New | Gloomy mood in iron ore not lifting anytime soon
Price recovery in iron ore may take until 2017
Iron ore prices which have been battered by rising low-cost supplies from Australia will likely see more pressure next year given stagnant demand and additions to an already bloated supply, analysts say.
“Iron prices are likely to fall further since the supply surplus is set to worsen more while demand has been falling,” Li Xinchuang, president of China Metallurgical Industry Planning and Research Institute told the annual China Mining conference in Tianjin.
Lily Shao Yuhan, the iron ore consultant of energy and resource industries consultancy Wood Mackenzie projected prices to bottom out around 2017 before recovering to levels similar to current prices by 2020.
Paul Butterworth, the research manager of steel and raw materials in commodities consultancy CRU, is a bit more optimistic.

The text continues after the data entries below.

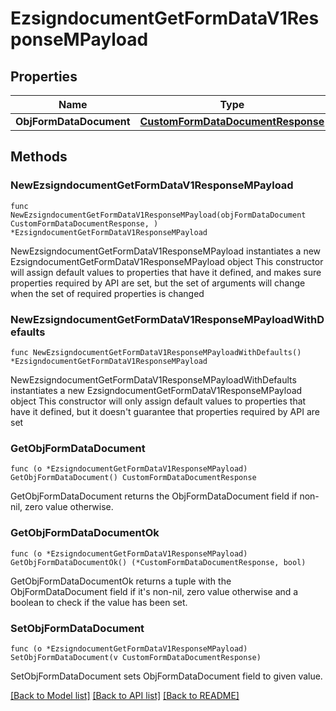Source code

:# EzsigndocumentGetFormDataV1ResponseMPayload

## Properties

Name | Type | Description | Notes
------------ | ------------- | ------------- | -------------
**ObjFormDataDocument** | [**CustomFormDataDocumentResponse**](CustomFormDataDocumentResponse.md) |  | 

## Methods

### NewEzsigndocumentGetFormDataV1ResponseMPayload

`func NewEzsigndocumentGetFormDataV1ResponseMPayload(objFormDataDocument CustomFormDataDocumentResponse, ) *EzsigndocumentGetFormDataV1ResponseMPayload`

NewEzsigndocumentGetFormDataV1ResponseMPayload instantiates a new EzsigndocumentGetFormDataV1ResponseMPayload object
This constructor will assign default values to properties that have it defined,
and makes sure properties required by API are set, but the set of arguments
will change when the set of required properties is changed

### NewEzsigndocumentGetFormDataV1ResponseMPayloadWithDefaults

`func NewEzsigndocumentGetFormDataV1ResponseMPayloadWithDefaults() *EzsigndocumentGetFormDataV1ResponseMPayload`

NewEzsigndocumentGetFormDataV1ResponseMPayloadWithDefaults instantiates a new EzsigndocumentGetFormDataV1ResponseMPayload object
This constructor will only assign default values to properties that have it defined,
but it doesn't guarantee that properties required by API are set

### GetObjFormDataDocument

`func (o *EzsigndocumentGetFormDataV1ResponseMPayload) GetObjFormDataDocument() CustomFormDataDocumentResponse`

GetObjFormDataDocument returns the ObjFormDataDocument field if non-nil, zero value otherwise.

### GetObjFormDataDocumentOk

`func (o *EzsigndocumentGetFormDataV1ResponseMPayload) GetObjFormDataDocumentOk() (*CustomFormDataDocumentResponse, bool)`

GetObjFormDataDocumentOk returns a tuple with the ObjFormDataDocument field if it's non-nil, zero value otherwise
and a boolean to check if the value has been set.

### SetObjFormDataDocument

`func (o *EzsigndocumentGetFormDataV1ResponseMPayload) SetObjFormDataDocument(v CustomFormDataDocumentResponse)`

SetObjFormDataDocument sets ObjFormDataDocument field to given value.



[[Back to Model list]](../README.md#documentation-for-models) [[Back to API list]](../README.md#documentation-for-api-endpoints) [[Back to README]](../README.md)


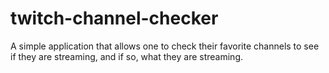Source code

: # twitch-channel-checker
A simple application that allows one to check their favorite channels to see if they are streaming, and if so, what they are streaming.

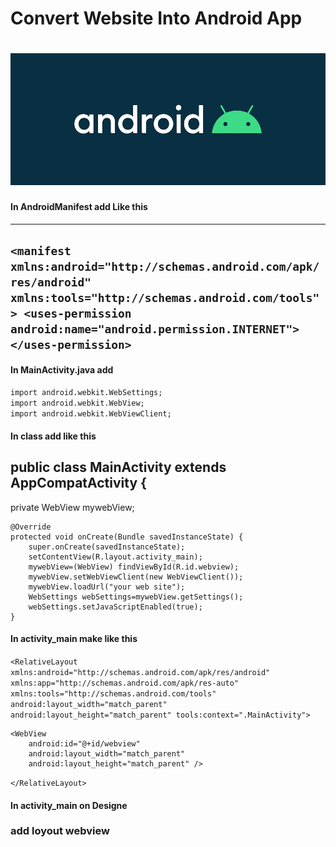 <h1>Convert Website Into Android App<h1>
<img src="android.png" alt="android">

<h4>In AndroidManifest add Like this</h4>

-------------------------------------------------------------------------------------------------
`<manifest xmlns:android="http://schemas.android.com/apk/res/android"
    xmlns:tools="http://schemas.android.com/tools">
    <uses-permission  android:name="android.permission.INTERNET"></uses-permission>`
--------------------------------------------------------------------------------------------------

<h4>In MainActivity.java add</h4>

`import android.webkit.WebSettings;` <br>
`import android.webkit.WebView;`  
`import android.webkit.WebViewClient;`

<h4>In class add like this</h4>
<h2>public class MainActivity extends AppCompatActivity {</h2>
 private WebView mywebView;

    @Override
    protected void onCreate(Bundle savedInstanceState) {
        super.onCreate(savedInstanceState);
        setContentView(R.layout.activity_main);
        mywebView=(WebView) findViewById(R.id.webview);
        mywebView.setWebViewClient(new WebViewClient());
        mywebView.loadUrl("your web site");
        WebSettings webSettings=mywebView.getSettings();
        webSettings.setJavaScriptEnabled(true);
    }
<h4>In activity_main make like this</h4>

<?xml version="1.0" encoding="utf-8"?>
`<RelativeLayout xmlns:android="http://schemas.android.com/apk/res/android"
    xmlns:app="http://schemas.android.com/apk/res-auto"
    xmlns:tools="http://schemas.android.com/tools"
    android:layout_width="match_parent"
    android:layout_height="match_parent"
    tools:context=".MainActivity">`


    <WebView
        android:id="@+id/webview"
        android:layout_width="match_parent"
        android:layout_height="match_parent" />
`</RelativeLayout>`

<h4>In activity_main on Designe</h4>
<h3>add loyout webview</h3>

“Prices will likely rise from 2017 onwards, as displacement [of high-cost supply] requirements diminish, [production] costs rise again amid recovering oil prices, and the market slowly moves back towards a balance,” he said.
Average iron ore prices at mainland ports fell 43 per cent year-on-year in the year’s first eight months to US$63 a tonne, and hit a trough of US$45 a tonne early July, according to China Iron and Steel Association (CISA) data. Iron ore is the key ingredient in making steel products.